» **What you should do**
Your output should reproduce each entry exactly, with none of its pictures.

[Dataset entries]
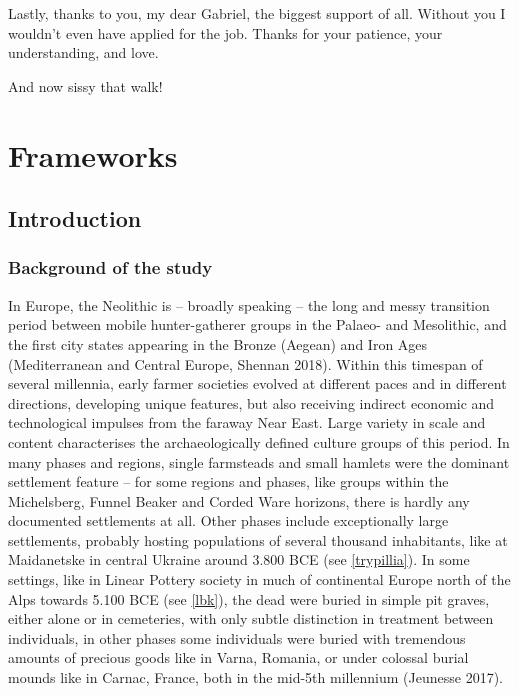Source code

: \documentclass[
  12pt,
  a4paper, twoside]{book}
\begin{document}
Lastly, thanks to you, my dear Gabriel, the biggest support of all. Without you I wouldn't even have applied for the job. Thanks for your patience, your understanding, and love.

And now sissy that walk!

\tableofcontents

\listoffigures

\listoftables

\mainmatter

\pagestyle{fancy}

\hypertarget{part-frameworks}{%
\part{Frameworks}\label{part-frameworks}}

\hypertarget{intro}{%
\chapter{Introduction}\label{intro}}

\hypertarget{background-of-the-study}{%
\section{Background of the study}\label{background-of-the-study}}

In Europe, the Neolithic is -- broadly speaking -- the long and messy transition period between mobile hunter-gatherer groups in the Palaeo- and Mesolithic, and the first city states appearing in the Bronze (Aegean) and Iron Ages (Mediterranean and Central Europe, Shennan 2018). Within this timespan of several millennia, early farmer societies evolved at different paces and in different directions, developing unique features, but also receiving indirect economic and technological impulses from the faraway Near East. Large variety in scale and content characterises the archaeologically defined culture groups of this period. In many phases and regions, single farmsteads and small hamlets were the dominant settlement feature -- for some regions and phases, like groups within the Michelsberg, Funnel Beaker and Corded Ware horizons, there is hardly any documented settlements at all. Other phases include exceptionally large settlements, probably hosting populations of several thousand inhabitants, like at Maidanetske in central Ukraine around 3.800 BCE (see \ref{trypillia}). In some settings, like in Linear Pottery society in much of continental Europe north of the Alps towards 5.100 BCE (see \ref{lbk}), the dead were buried in simple pit graves, either alone or in cemeteries, with only subtle distinction in treatment between individuals, in other phases some individuals were buried with tremendous amounts of precious goods like in Varna, Romania, or under colossal burial mounds like in Carnac, France, both in the mid-5th millennium (Jeunesse 2017).
\end{document}
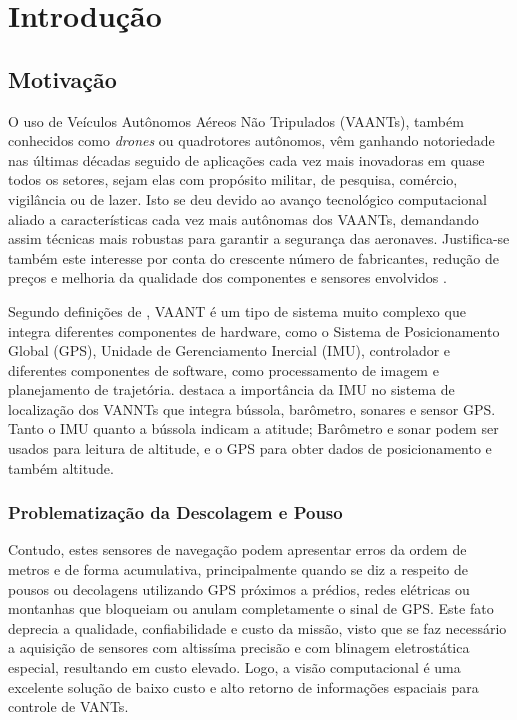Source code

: \chapter{Introdução}

\section{Motivação}

O uso de Veículos Autônomos Aéreos Não Tripulados (VAANTs), também conhecidos como \textit{drones} ou quadrotores autônomos, vêm ganhando notoriedade nas últimas décadas seguido de aplicações cada vez mais inovadoras em quase todos os setores, sejam elas com propósito militar, de pesquisa, comércio, vigilância ou de lazer. Isto se deu devido ao avanço tecnológico computacional aliado a características cada vez mais autônomas dos VAANTs, demandando assim técnicas mais robustas para garantir a segurança das aeronaves. Justifica-se também este interesse por conta do crescente número de fabricantes, redução de preços e melhoria da qualidade dos componentes e sensores envolvidos \cite{Santos2014}.

Segundo definições de \citet{Duan2010}, VAANT é um tipo de sistema muito complexo que integra diferentes componentes de hardware, como o Sistema de Posicionamento Global (GPS), Unidade de Gerenciamento Inercial (IMU), controlador e diferentes componentes de software, como processamento de imagem e planejamento de trajetória. \citet{Costa2012} destaca a importância da IMU no sistema de localização dos VANNTs que integra bússola, barômetro, sonares e sensor GPS. Tanto o IMU quanto a bússola indicam a atitude; Barômetro e sonar podem ser usados para leitura de altitude, e o GPS para obter dados de posicionamento e também altitude. 

\subsection{Problematização da Descolagem e Pouso}

Contudo, estes sensores de navegação podem apresentar erros da ordem de metros e de forma acumulativa, principalmente quando se diz a respeito de pousos ou decolagens utilizando GPS próximos a prédios, redes elétricas ou montanhas que bloqueiam ou anulam completamente o sinal de GPS. Este fato deprecia a qualidade, confiabilidade e custo da missão, visto que se faz necessário a aquisição de sensores com altissíma precisão e com blinagem eletrostática especial, resultando em custo elevado. Logo, a visão computacional é uma excelente solução de baixo custo e alto retorno de informações espaciais para controle de VANTs.
 
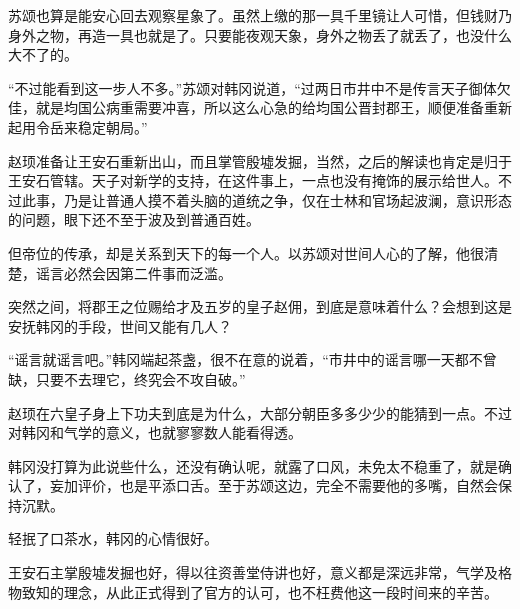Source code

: 苏颂也算是能安心回去观察星象了。虽然上缴的那一具千里镜让人可惜，但钱财乃身外之物，再造一具也就是了。只要能夜观天象，身外之物丢了就丢了，也没什么大不了的。

“不过能看到这一步人不多。”苏颂对韩冈说道，“过两日市井中不是传言天子御体欠佳，就是均国公病重需要冲喜，所以这么心急的给均国公晋封郡王，顺便准备重新起用令岳来稳定朝局。”

赵顼准备让王安石重新出山，而且掌管殷墟发掘，当然，之后的解读也肯定是归于王安石管辖。天子对新学的支持，在这件事上，一点也没有掩饰的展示给世人。不过此事，乃是让普通人摸不着头脑的道统之争，仅在士林和官场起波澜，意识形态的问题，眼下还不至于波及到普通百姓。

但帝位的传承，却是关系到天下的每一个人。以苏颂对世间人心的了解，他很清楚，谣言必然会因第二件事而泛滥。

突然之间，将郡王之位赐给才及五岁的皇子赵佣，到底是意味着什么？会想到这是安抚韩冈的手段，世间又能有几人？

“谣言就谣言吧。”韩冈端起茶盏，很不在意的说着，“市井中的谣言哪一天都不曾缺，只要不去理它，终究会不攻自破。”

赵顼在六皇子身上下功夫到底是为什么，大部分朝臣多多少少的能猜到一点。不过对韩冈和气学的意义，也就寥寥数人能看得透。

韩冈没打算为此说些什么，还没有确认呢，就露了口风，未免太不稳重了，就是确认了，妄加评价，也是平添口舌。至于苏颂这边，完全不需要他的多嘴，自然会保持沉默。

轻抿了口茶水，韩冈的心情很好。

王安石主掌殷墟发掘也好，得以往资善堂侍讲也好，意义都是深远非常，气学及格物致知的理念，从此正式得到了官方的认可，也不枉费他这一段时间来的辛苦。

» **The completed task**
Source code

: \documentclass[
  12pt,
  a4paper, twoside]{book}
\begin{document}
Lastly, thanks to you, my dear Gabriel, the biggest support of all. Without you I wouldn't even have applied for the job. Thanks for your patience, your understanding, and love.

And now sissy that walk!

\tableofcontents

\listoffigures

\listoftables

\mainmatter

\pagestyle{fancy}

\hypertarget{part-frameworks}{%
\part{Frameworks}\label{part-frameworks}}

\hypertarget{intro}{%
\chapter{Introduction}\label{intro}}

\hypertarget{background-of-the-study}{%
\section{Background of the study}\label{background-of-the-study}}

In Europe, the Neolithic is -- broadly speaking -- the long and messy transition period between mobile hunter-gatherer groups in the Palaeo- and Mesolithic, and the first city states appearing in the Bronze (Aegean) and Iron Ages (Mediterranean and Central Europe, Shennan 2018). Within this timespan of several millennia, early farmer societies evolved at different paces and in different directions, developing unique features, but also receiving indirect economic and technological impulses from the faraway Near East. Large variety in scale and content characterises the archaeologically defined culture groups of this period. In many phases and regions, single farmsteads and small hamlets were the dominant settlement feature -- for some regions and phases, like groups within the Michelsberg, Funnel Beaker and Corded Ware horizons, there is hardly any documented settlements at all. Other phases include exceptionally large settlements, probably hosting populations of several thousand inhabitants, like at Maidanetske in central Ukraine around 3.800 BCE (see \ref{trypillia}). In some settings, like in Linear Pottery society in much of continental Europe north of the Alps towards 5.100 BCE (see \ref{lbk}), the dead were buried in simple pit graves, either alone or in cemeteries, with only subtle distinction in treatment between individuals, in other phases some individuals were buried with tremendous amounts of precious goods like in Varna, Romania, or under colossal burial mounds like in Carnac, France, both in the mid-5th millennium (Jeunesse 2017).
\end{document}
Source code

: \chapter{Introdução}

\section{Motivação}

O uso de Veículos Autônomos Aéreos Não Tripulados (VAANTs), também conhecidos como \textit{drones} ou quadrotores autônomos, vêm ganhando notoriedade nas últimas décadas seguido de aplicações cada vez mais inovadoras em quase todos os setores, sejam elas com propósito militar, de pesquisa, comércio, vigilância ou de lazer. Isto se deu devido ao avanço tecnológico computacional aliado a características cada vez mais autônomas dos VAANTs, demandando assim técnicas mais robustas para garantir a segurança das aeronaves. Justifica-se também este interesse por conta do crescente número de fabricantes, redução de preços e melhoria da qualidade dos componentes e sensores envolvidos \cite{Santos2014}.

Segundo definições de \citet{Duan2010}, VAANT é um tipo de sistema muito complexo que integra diferentes componentes de hardware, como o Sistema de Posicionamento Global (GPS), Unidade de Gerenciamento Inercial (IMU), controlador e diferentes componentes de software, como processamento de imagem e planejamento de trajetória. \citet{Costa2012} destaca a importância da IMU no sistema de localização dos VANNTs que integra bússola, barômetro, sonares e sensor GPS. Tanto o IMU quanto a bússola indicam a atitude; Barômetro e sonar podem ser usados para leitura de altitude, e o GPS para obter dados de posicionamento e também altitude. 

\subsection{Problematização da Descolagem e Pouso}

Contudo, estes sensores de navegação podem apresentar erros da ordem de metros e de forma acumulativa, principalmente quando se diz a respeito de pousos ou decolagens utilizando GPS próximos a prédios, redes elétricas ou montanhas que bloqueiam ou anulam completamente o sinal de GPS. Este fato deprecia a qualidade, confiabilidade e custo da missão, visto que se faz necessário a aquisição de sensores com altissíma precisão e com blinagem eletrostática especial, resultando em custo elevado. Logo, a visão computacional é uma excelente solução de baixo custo e alto retorno de informações espaciais para controle de VANTs.
 
Source code

: 苏颂也算是能安心回去观察星象了。虽然上缴的那一具千里镜让人可惜，但钱财乃身外之物，再造一具也就是了。只要能夜观天象，身外之物丢了就丢了，也没什么大不了的。

“不过能看到这一步人不多。”苏颂对韩冈说道，“过两日市井中不是传言天子御体欠佳，就是均国公病重需要冲喜，所以这么心急的给均国公晋封郡王，顺便准备重新起用令岳来稳定朝局。”

赵顼准备让王安石重新出山，而且掌管殷墟发掘，当然，之后的解读也肯定是归于王安石管辖。天子对新学的支持，在这件事上，一点也没有掩饰的展示给世人。不过此事，乃是让普通人摸不着头脑的道统之争，仅在士林和官场起波澜，意识形态的问题，眼下还不至于波及到普通百姓。

但帝位的传承，却是关系到天下的每一个人。以苏颂对世间人心的了解，他很清楚，谣言必然会因第二件事而泛滥。

突然之间，将郡王之位赐给才及五岁的皇子赵佣，到底是意味着什么？会想到这是安抚韩冈的手段，世间又能有几人？

“谣言就谣言吧。”韩冈端起茶盏，很不在意的说着，“市井中的谣言哪一天都不曾缺，只要不去理它，终究会不攻自破。”

赵顼在六皇子身上下功夫到底是为什么，大部分朝臣多多少少的能猜到一点。不过对韩冈和气学的意义，也就寥寥数人能看得透。

韩冈没打算为此说些什么，还没有确认呢，就露了口风，未免太不稳重了，就是确认了，妄加评价，也是平添口舌。至于苏颂这边，完全不需要他的多嘴，自然会保持沉默。

轻抿了口茶水，韩冈的心情很好。

王安石主掌殷墟发掘也好，得以往资善堂侍讲也好，意义都是深远非常，气学及格物致知的理念，从此正式得到了官方的认可，也不枉费他这一段时间来的辛苦。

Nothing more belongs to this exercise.